=== Your instructions ===
Please copy each line of the records below that includes the word "Enhanced".

--- Records shown Enclosed Below ---

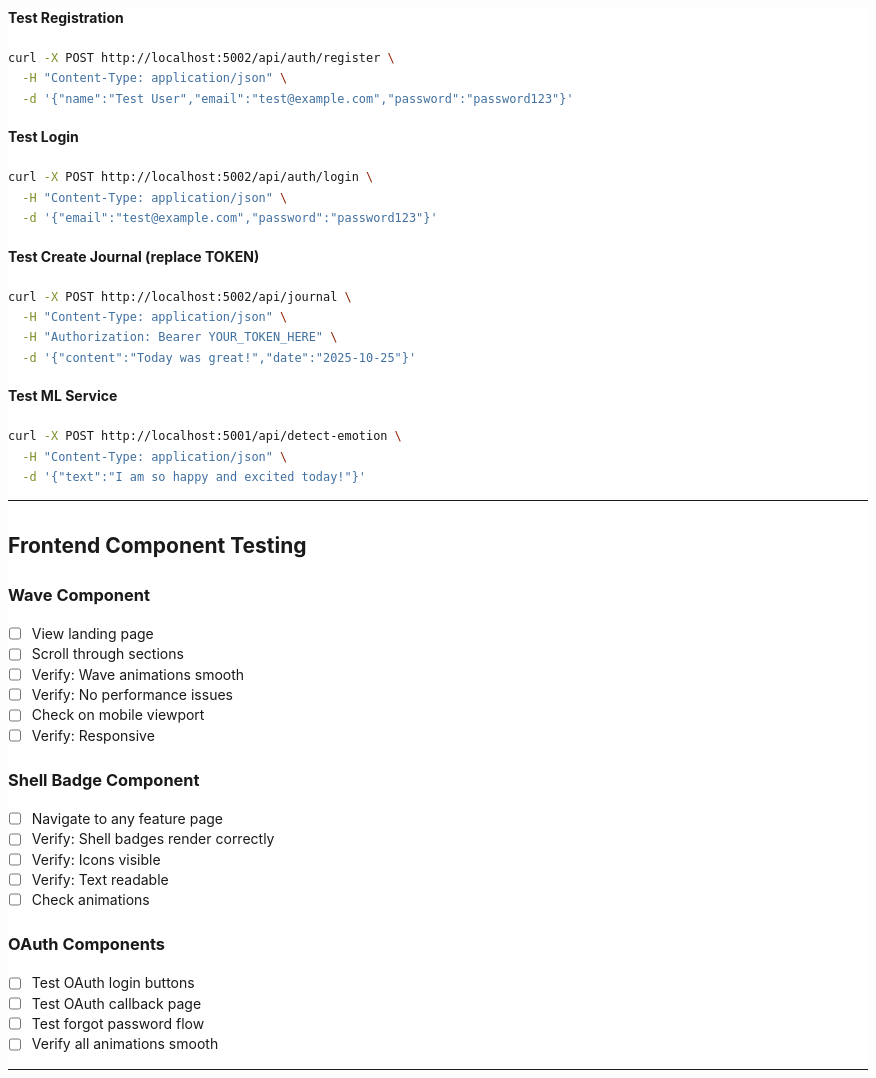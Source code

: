 #### Test Registration
```bash
curl -X POST http://localhost:5002/api/auth/register \
  -H "Content-Type: application/json" \
  -d '{"name":"Test User","email":"test@example.com","password":"password123"}'
```

#### Test Login
```bash
curl -X POST http://localhost:5002/api/auth/login \
  -H "Content-Type: application/json" \
  -d '{"email":"test@example.com","password":"password123"}'
```

#### Test Create Journal (replace TOKEN)
```bash
curl -X POST http://localhost:5002/api/journal \
  -H "Content-Type: application/json" \
  -H "Authorization: Bearer YOUR_TOKEN_HERE" \
  -d '{"content":"Today was great!","date":"2025-10-25"}'
```

#### Test ML Service
```bash
curl -X POST http://localhost:5001/api/detect-emotion \
  -H "Content-Type: application/json" \
  -d '{"text":"I am so happy and excited today!"}'
```

---

## Frontend Component Testing

### Wave Component
- [ ] View landing page
- [ ] Scroll through sections
- [ ] Verify: Wave animations smooth
- [ ] Verify: No performance issues
- [ ] Check on mobile viewport
- [ ] Verify: Responsive

### Shell Badge Component
- [ ] Navigate to any feature page
- [ ] Verify: Shell badges render correctly
- [ ] Verify: Icons visible
- [ ] Verify: Text readable
- [ ] Check animations

### OAuth Components
- [ ] Test OAuth login buttons
- [ ] Test OAuth callback page
- [ ] Test forgot password flow
- [ ] Verify all animations smooth

---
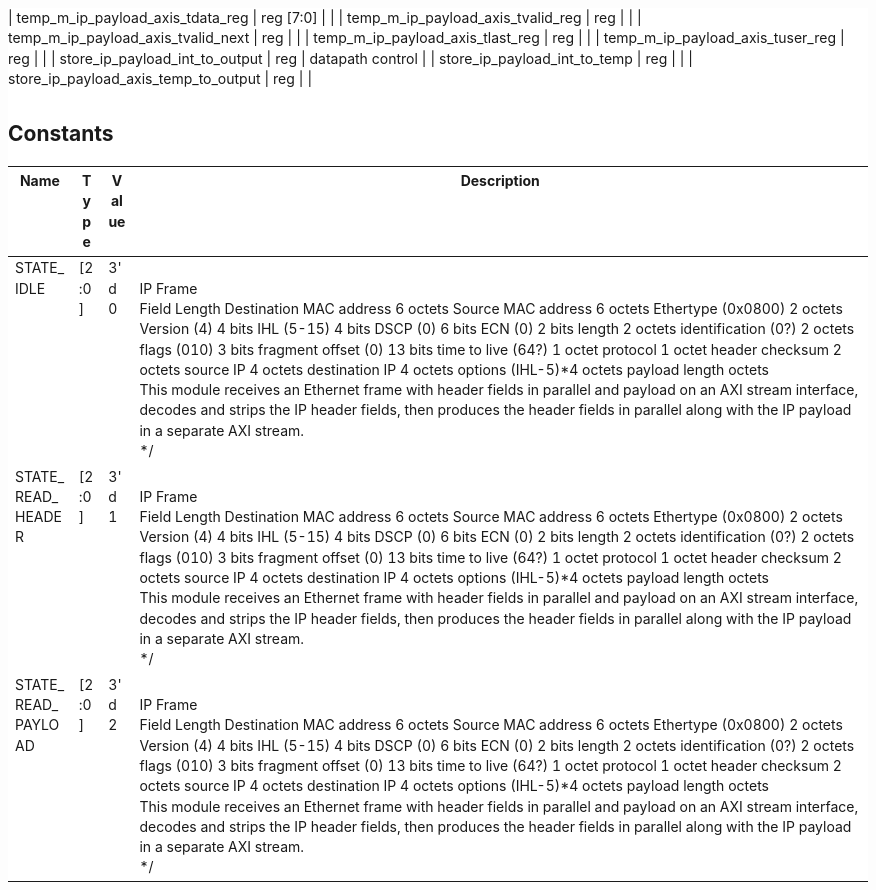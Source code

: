 | temp_m_ip_payload_axis_tdata_reg     | reg [7:0]  |                            |
| temp_m_ip_payload_axis_tvalid_reg    | reg        |                            |
| temp_m_ip_payload_axis_tvalid_next   | reg        |                            |
| temp_m_ip_payload_axis_tlast_reg     | reg        |                            |
| temp_m_ip_payload_axis_tuser_reg     | reg        |                            |
| store_ip_payload_int_to_output       | reg        |  datapath control          |
| store_ip_payload_int_to_temp         | reg        |                            |
| store_ip_payload_axis_temp_to_output | reg        |                            |
## Constants

| Name                    | Type  | Value | Description                                                                                                                                                                                                                                                                                                                                                                                                                                                                                                                                                                                                                                                                                                                                                                                                                                                                                                                                                                                                                          |
| ----------------------- | ----- | ----- | ------------------------------------------------------------------------------------------------------------------------------------------------------------------------------------------------------------------------------------------------------------------------------------------------------------------------------------------------------------------------------------------------------------------------------------------------------------------------------------------------------------------------------------------------------------------------------------------------------------------------------------------------------------------------------------------------------------------------------------------------------------------------------------------------------------------------------------------------------------------------------------------------------------------------------------------------------------------------------------------------------------------------------------ |
| STATE_IDLE              | [2:0] | 3'd0  | <br> IP Frame<br>  Field                       Length  Destination MAC address     6 octets  Source MAC address          6 octets  Ethertype (0x0800)          2 octets  Version (4)                 4 bits  IHL (5-15)                  4 bits  DSCP (0)                    6 bits  ECN (0)                     2 bits  length                      2 octets  identification (0?)         2 octets  flags (010)                 3 bits  fragment offset (0)         13 bits  time to live (64?)          1 octet  protocol                    1 octet  header checksum             2 octets  source IP                   4 octets  destination IP              4 octets  options                     (IHL-5)*4 octets  payload                     length octets<br> This module receives an Ethernet frame with header fields in parallel and payload on an AXI stream interface, decodes and strips the IP header fields, then produces the header fields in parallel along with the IP payload in a separate AXI stream.<br> */  |
| STATE_READ_HEADER       | [2:0] | 3'd1  | <br> IP Frame<br>  Field                       Length  Destination MAC address     6 octets  Source MAC address          6 octets  Ethertype (0x0800)          2 octets  Version (4)                 4 bits  IHL (5-15)                  4 bits  DSCP (0)                    6 bits  ECN (0)                     2 bits  length                      2 octets  identification (0?)         2 octets  flags (010)                 3 bits  fragment offset (0)         13 bits  time to live (64?)          1 octet  protocol                    1 octet  header checksum             2 octets  source IP                   4 octets  destination IP              4 octets  options                     (IHL-5)*4 octets  payload                     length octets<br> This module receives an Ethernet frame with header fields in parallel and payload on an AXI stream interface, decodes and strips the IP header fields, then produces the header fields in parallel along with the IP payload in a separate AXI stream.<br> */  |
| STATE_READ_PAYLOAD      | [2:0] | 3'd2  | <br> IP Frame<br>  Field                       Length  Destination MAC address     6 octets  Source MAC address          6 octets  Ethertype (0x0800)          2 octets  Version (4)                 4 bits  IHL (5-15)                  4 bits  DSCP (0)                    6 bits  ECN (0)                     2 bits  length                      2 octets  identification (0?)         2 octets  flags (010)                 3 bits  fragment offset (0)         13 bits  time to live (64?)          1 octet  protocol                    1 octet  header checksum             2 octets  source IP                   4 octets  destination IP              4 octets  options                     (IHL-5)*4 octets  payload                     length octets<br> This module receives an Ethernet frame with header fields in parallel and payload on an AXI stream interface, decodes and strips the IP header fields, then produces the header fields in parallel along with the IP payload in a separate AXI stream.<br> */  |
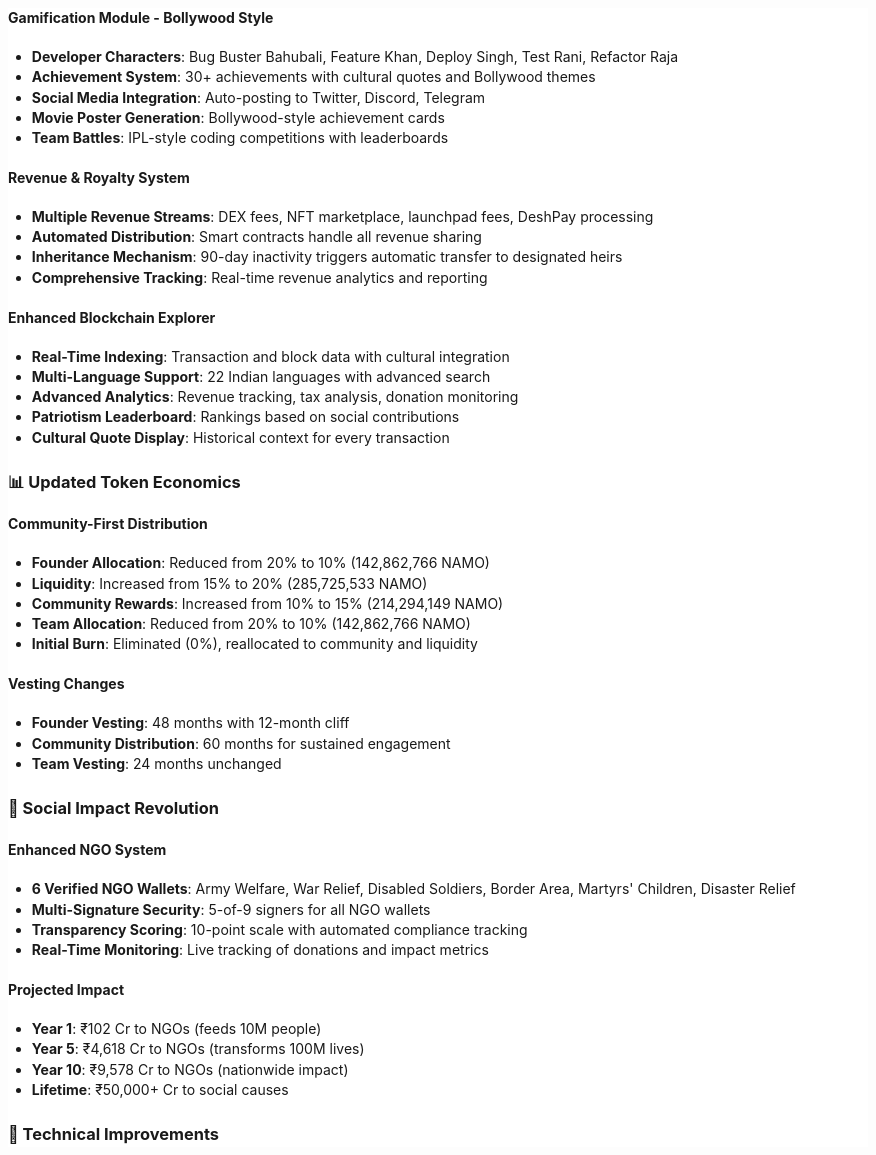 #### Gamification Module - Bollywood Style
- **Developer Characters**: Bug Buster Bahubali, Feature Khan, Deploy Singh, Test Rani, Refactor Raja
- **Achievement System**: 30+ achievements with cultural quotes and Bollywood themes
- **Social Media Integration**: Auto-posting to Twitter, Discord, Telegram
- **Movie Poster Generation**: Bollywood-style achievement cards
- **Team Battles**: IPL-style coding competitions with leaderboards

#### Revenue & Royalty System
- **Multiple Revenue Streams**: DEX fees, NFT marketplace, launchpad fees, DeshPay processing
- **Automated Distribution**: Smart contracts handle all revenue sharing
- **Inheritance Mechanism**: 90-day inactivity triggers automatic transfer to designated heirs
- **Comprehensive Tracking**: Real-time revenue analytics and reporting

#### Enhanced Blockchain Explorer
- **Real-Time Indexing**: Transaction and block data with cultural integration
- **Multi-Language Support**: 22 Indian languages with advanced search
- **Advanced Analytics**: Revenue tracking, tax analysis, donation monitoring
- **Patriotism Leaderboard**: Rankings based on social contributions
- **Cultural Quote Display**: Historical context for every transaction

### 📊 Updated Token Economics

#### Community-First Distribution
- **Founder Allocation**: Reduced from 20% to 10% (142,862,766 NAMO)
- **Liquidity**: Increased from 15% to 20% (285,725,533 NAMO)
- **Community Rewards**: Increased from 10% to 15% (214,294,149 NAMO)
- **Team Allocation**: Reduced from 20% to 10% (142,862,766 NAMO)
- **Initial Burn**: Eliminated (0%), reallocated to community and liquidity

#### Vesting Changes
- **Founder Vesting**: 48 months with 12-month cliff
- **Community Distribution**: 60 months for sustained engagement
- **Team Vesting**: 24 months unchanged

### 🏥 Social Impact Revolution

#### Enhanced NGO System
- **6 Verified NGO Wallets**: Army Welfare, War Relief, Disabled Soldiers, Border Area, Martyrs' Children, Disaster Relief
- **Multi-Signature Security**: 5-of-9 signers for all NGO wallets
- **Transparency Scoring**: 10-point scale with automated compliance tracking
- **Real-Time Monitoring**: Live tracking of donations and impact metrics

#### Projected Impact
- **Year 1**: ₹102 Cr to NGOs (feeds 10M people)
- **Year 5**: ₹4,618 Cr to NGOs (transforms 100M lives)
- **Year 10**: ₹9,578 Cr to NGOs (nationwide impact)
- **Lifetime**: ₹50,000+ Cr to social causes

### 🌟 Technical Improvements
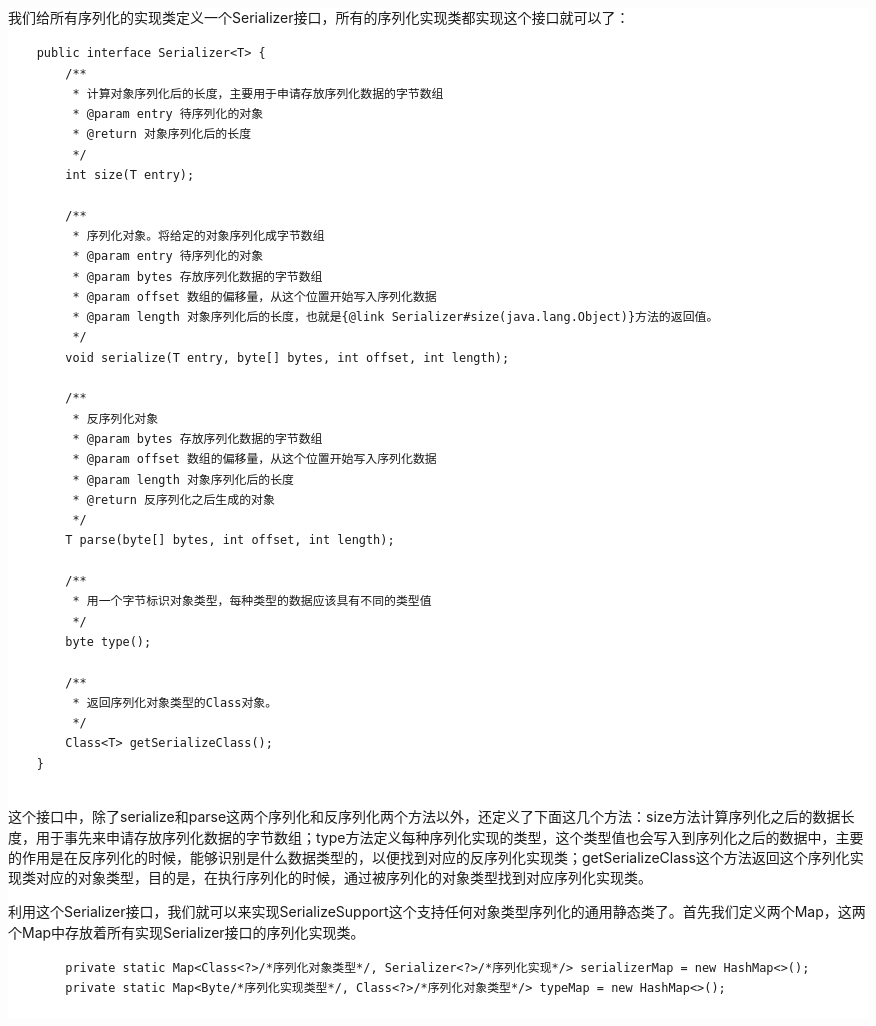 我们给所有序列化的实现类定义一个Serializer接口，所有的序列化实现类都实现这个接口就可以了：

```
    public interface Serializer<T> {
        /**
         * 计算对象序列化后的长度，主要用于申请存放序列化数据的字节数组
         * @param entry 待序列化的对象
         * @return 对象序列化后的长度
         */
        int size(T entry);
    
        /**
         * 序列化对象。将给定的对象序列化成字节数组
         * @param entry 待序列化的对象
         * @param bytes 存放序列化数据的字节数组
         * @param offset 数组的偏移量，从这个位置开始写入序列化数据
         * @param length 对象序列化后的长度，也就是{@link Serializer#size(java.lang.Object)}方法的返回值。
         */
        void serialize(T entry, byte[] bytes, int offset, int length);
    
        /**
         * 反序列化对象
         * @param bytes 存放序列化数据的字节数组
         * @param offset 数组的偏移量，从这个位置开始写入序列化数据
         * @param length 对象序列化后的长度
         * @return 反序列化之后生成的对象
         */
        T parse(byte[] bytes, int offset, int length);
    
        /**
         * 用一个字节标识对象类型，每种类型的数据应该具有不同的类型值
         */
        byte type();
    
        /**
         * 返回序列化对象类型的Class对象。
         */
        Class<T> getSerializeClass();
    }
    

```

这个接口中，除了serialize和parse这两个序列化和反序列化两个方法以外，还定义了下面这几个方法：size方法计算序列化之后的数据长度，用于事先来申请存放序列化数据的字节数组；type方法定义每种序列化实现的类型，这个类型值也会写入到序列化之后的数据中，主要的作用是在反序列化的时候，能够识别是什么数据类型的，以便找到对应的反序列化实现类；getSerializeClass这个方法返回这个序列化实现类对应的对象类型，目的是，在执行序列化的时候，通过被序列化的对象类型找到对应序列化实现类。

利用这个Serializer接口，我们就可以来实现SerializeSupport这个支持任何对象类型序列化的通用静态类了。首先我们定义两个Map，这两个Map中存放着所有实现Serializer接口的序列化实现类。

```
        private static Map<Class<?>/*序列化对象类型*/, Serializer<?>/*序列化实现*/> serializerMap = new HashMap<>();
        private static Map<Byte/*序列化实现类型*/, Class<?>/*序列化对象类型*/> typeMap = new HashMap<>();
    

```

--- End of Enclosed Records shown ---

=== Completed task ===
#### Enhanced Blockchain Explorer
#### Enhanced NGO System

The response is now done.